Material supplied:
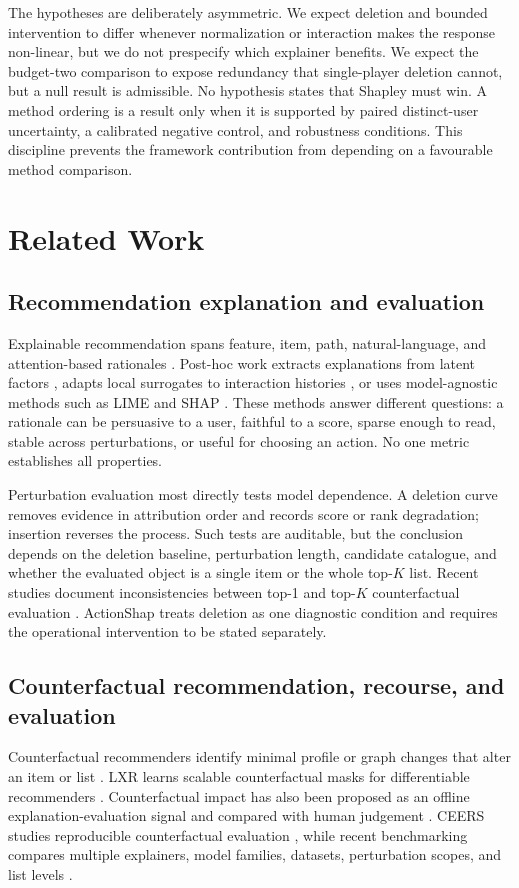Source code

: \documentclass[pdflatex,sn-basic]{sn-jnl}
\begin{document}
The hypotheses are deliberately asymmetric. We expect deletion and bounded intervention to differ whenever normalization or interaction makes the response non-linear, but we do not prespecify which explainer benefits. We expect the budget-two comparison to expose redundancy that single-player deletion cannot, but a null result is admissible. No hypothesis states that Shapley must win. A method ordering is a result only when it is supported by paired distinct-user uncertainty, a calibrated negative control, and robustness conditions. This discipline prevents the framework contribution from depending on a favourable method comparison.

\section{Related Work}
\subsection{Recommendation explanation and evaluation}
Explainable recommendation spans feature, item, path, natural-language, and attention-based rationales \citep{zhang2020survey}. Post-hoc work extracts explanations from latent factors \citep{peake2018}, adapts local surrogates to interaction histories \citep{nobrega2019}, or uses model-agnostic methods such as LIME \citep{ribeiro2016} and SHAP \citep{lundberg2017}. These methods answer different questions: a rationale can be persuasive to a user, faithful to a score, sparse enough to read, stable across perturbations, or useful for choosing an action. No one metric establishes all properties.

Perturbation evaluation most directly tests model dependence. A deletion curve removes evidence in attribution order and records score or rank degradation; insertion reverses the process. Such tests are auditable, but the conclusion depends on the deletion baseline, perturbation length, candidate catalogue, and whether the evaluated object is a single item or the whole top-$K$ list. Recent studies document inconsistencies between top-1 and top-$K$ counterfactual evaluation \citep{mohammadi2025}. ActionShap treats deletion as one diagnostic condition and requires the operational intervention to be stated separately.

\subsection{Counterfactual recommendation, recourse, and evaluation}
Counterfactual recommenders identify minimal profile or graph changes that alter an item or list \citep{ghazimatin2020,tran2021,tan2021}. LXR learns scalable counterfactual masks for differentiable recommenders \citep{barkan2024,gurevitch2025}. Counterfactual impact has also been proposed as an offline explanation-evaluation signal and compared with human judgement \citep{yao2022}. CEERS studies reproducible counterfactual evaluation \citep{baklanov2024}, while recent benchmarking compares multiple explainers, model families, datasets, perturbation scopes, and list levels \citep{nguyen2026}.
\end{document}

Aim of the task: Nothing but an exact copy belongs in the answer: the lines from the top of the records through the line containing "Explainable recommendation spans", minus the pictures.

Solution to this problem:
Source code

: \documentclass[pdflatex,sn-basic]{sn-jnl}
\begin{document}
The hypotheses are deliberately asymmetric. We expect deletion and bounded intervention to differ whenever normalization or interaction makes the response non-linear, but we do not prespecify which explainer benefits. We expect the budget-two comparison to expose redundancy that single-player deletion cannot, but a null result is admissible. No hypothesis states that Shapley must win. A method ordering is a result only when it is supported by paired distinct-user uncertainty, a calibrated negative control, and robustness conditions. This discipline prevents the framework contribution from depending on a favourable method comparison.

\section{Related Work}
\subsection{Recommendation explanation and evaluation}
Explainable recommendation spans feature, item, path, natural-language, and attention-based rationales \citep{zhang2020survey}. Post-hoc work extracts explanations from latent factors \citep{peake2018}, adapts local surrogates to interaction histories \citep{nobrega2019}, or uses model-agnostic methods such as LIME \citep{ribeiro2016} and SHAP \citep{lundberg2017}. These methods answer different questions: a rationale can be persuasive to a user, faithful to a score, sparse enough to read, stable across perturbations, or useful for choosing an action. No one metric establishes all properties.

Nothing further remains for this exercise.